The plan will provide London GAA with a “vision” designed to guide it through the next few years.
Club delegates were given an outline of the planning process at last Monday night’s first county board meeting of 2020, and have been asked to report back with suggestions from their members.
London will relay those ideas back to Connacht GAA at the end of February/early March, for feedback.
If the process goes smoothly, London hope to launch their strategic plan at Easter. But that time frame could be “subject to change”.
New London GAA finance and operations manager Stephen Lohan, whose role it will be to oversee the strategic plan’s implementation, along with the officers of the board, says its essential in order to “make sure London GAA is thriving and going in the right direction”.
“It’s a plan driven by London GAA for London GAA,” Lohan told the Irish World.
“By putting plans in place and striving for those goals you’re creating awareness and more people will hopefully get involved.”

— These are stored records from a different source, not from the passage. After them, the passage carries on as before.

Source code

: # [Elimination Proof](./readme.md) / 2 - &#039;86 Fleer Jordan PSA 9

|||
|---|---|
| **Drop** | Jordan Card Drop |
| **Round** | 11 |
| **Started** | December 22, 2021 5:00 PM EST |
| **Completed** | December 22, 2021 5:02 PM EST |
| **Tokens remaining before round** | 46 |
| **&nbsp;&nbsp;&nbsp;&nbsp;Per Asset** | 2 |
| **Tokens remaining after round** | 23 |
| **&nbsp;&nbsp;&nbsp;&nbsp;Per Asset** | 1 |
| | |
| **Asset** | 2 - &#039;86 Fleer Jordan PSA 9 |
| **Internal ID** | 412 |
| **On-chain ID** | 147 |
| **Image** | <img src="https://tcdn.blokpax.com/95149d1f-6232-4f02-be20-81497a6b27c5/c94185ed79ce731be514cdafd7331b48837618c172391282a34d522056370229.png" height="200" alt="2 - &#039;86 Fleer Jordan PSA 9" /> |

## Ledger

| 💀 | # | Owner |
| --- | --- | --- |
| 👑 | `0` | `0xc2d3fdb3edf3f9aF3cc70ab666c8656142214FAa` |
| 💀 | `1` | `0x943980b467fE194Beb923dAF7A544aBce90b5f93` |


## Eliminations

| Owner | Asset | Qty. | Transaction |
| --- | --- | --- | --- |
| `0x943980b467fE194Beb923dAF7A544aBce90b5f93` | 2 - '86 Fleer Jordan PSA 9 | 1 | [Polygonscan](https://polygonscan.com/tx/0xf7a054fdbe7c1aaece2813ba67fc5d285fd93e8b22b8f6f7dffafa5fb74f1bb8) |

Lohan has been working with Adrian Hassett and John Prenty of Connacht GAA and it’s expected that all counties within the province will have a plan in place by the end of the year.
The plan will be made up of five streams; games participation, volunteering and administrator development, governance and administration, communication, and the protection and growth of the organisation.

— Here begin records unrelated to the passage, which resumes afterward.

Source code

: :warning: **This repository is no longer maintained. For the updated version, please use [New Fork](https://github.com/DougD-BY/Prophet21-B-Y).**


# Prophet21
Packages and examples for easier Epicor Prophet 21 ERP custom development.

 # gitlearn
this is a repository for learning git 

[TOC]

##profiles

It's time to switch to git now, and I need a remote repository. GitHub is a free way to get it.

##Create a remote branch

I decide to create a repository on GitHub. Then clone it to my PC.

Each stream will have its own objectives, which must be SMART; specific, measurable, achievable, realistic and timely.
A ‘leader’ will be appointed to each stream and it will be their responsibility to get other individuals on board and ensure objectives are met.
“Once objectives have been set we’ll have to create actions to make sure we reach those objectives and progress indicators along the way to ensure we’re on track,” said Lohan, who hurls for London and St Gabriel’s.

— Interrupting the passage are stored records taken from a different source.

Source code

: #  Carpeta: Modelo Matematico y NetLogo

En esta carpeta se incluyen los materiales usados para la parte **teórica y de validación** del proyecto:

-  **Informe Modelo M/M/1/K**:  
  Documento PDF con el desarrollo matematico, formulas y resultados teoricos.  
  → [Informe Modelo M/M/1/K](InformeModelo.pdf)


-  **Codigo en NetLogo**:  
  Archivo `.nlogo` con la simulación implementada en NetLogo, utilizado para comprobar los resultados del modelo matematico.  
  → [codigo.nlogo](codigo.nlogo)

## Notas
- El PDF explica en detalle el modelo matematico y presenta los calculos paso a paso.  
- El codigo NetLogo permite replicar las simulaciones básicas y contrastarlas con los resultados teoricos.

When it comes to the objectives of each stream, Lohan emphasises the importance of quality over quantity.
“Making progress is the key; Adrian says it doesn’t matter if it’s a one-page document or a 20-page document, once the goals are clear, and achievable, you’re making progress,” he said.
Lohan says his success in his new role will be intrinsically linked to the effective implementation of the plan.
“If we achieve the goals set out, then I’m doing my job,” he said.
“You can create a plan and look at it and admire it, or you can create a plan and go an implement it.”
Lohan’s other priority is to supervise the introduction of Croke Park’s new finance system, Dynamics. It’s a standardised accounting software being rolled out by the GAA designed to give greater “control”.
That’s all in addition to his day-to-day remit to assist all officers of the London county board.
Lohan describes it as a “busy role” but one that’s also a “perfect fit”. It gives him the opportunity to combine the skills he learnt at Sligo IT with his accounting experience.
Lohan studied Business in Recreation and Leisure at Sligo IT, before going on to do a Masters at UCC in Accounting.
“My education matched the requirements for the role and I love the GAA,” said Lohan, who worked in accounts for an online gambling company in Cork, before being transferred to its London office.
From Ballygar, in Galway, he hurled Under 14 and Minor for Galway, reaching an All-Ireland final in the former, and losing a quarter-final to Cork at Croke Park at Minor.
Lohan didn’t make it on to the pitch that day at Croker, though, and he came bitterly close again in 2018 with London’s hurlers, as they lost to Kildare in the Christy Ring final. Again, Lohan was an unused sub.
It’s a source of motivation to get back there this year with Kevin McMullan’s Exiles.
“Been so close on two occasions would drive you on to get back there – you want to play there,” he said.
Lohan won a senior county final with St Gabriel’s in his first year in London, and was part of the side which reached the final again last year, only to lose out to Robert Emmetts after two periods of extra-time.
Following in Mark Gottsche’s footsteps of playing county while holding down a full-time role in London GAA, Lohan has already drawn a line between the two.
“As a player, if anyone talks to me about county board I ignore them. And when I’m in here (his office at McGovern Park, Ruislip) about how poorly I played, I ignore them,” he says.
After a “disappointing” 2019, Lohan’s other priorities are on the pitch, starting with helping London win promotion back to Division 2A.
“The goal is to get back up; we want to be competing with the big boys in 2A,” he said.
“We’re looking forward to this year and there’s also the mouth-watering opportunity of playing against Offaly, if we do get out of our [Christy Ring] group.”
It promises to be a busy year on and off the pitch for Lohan.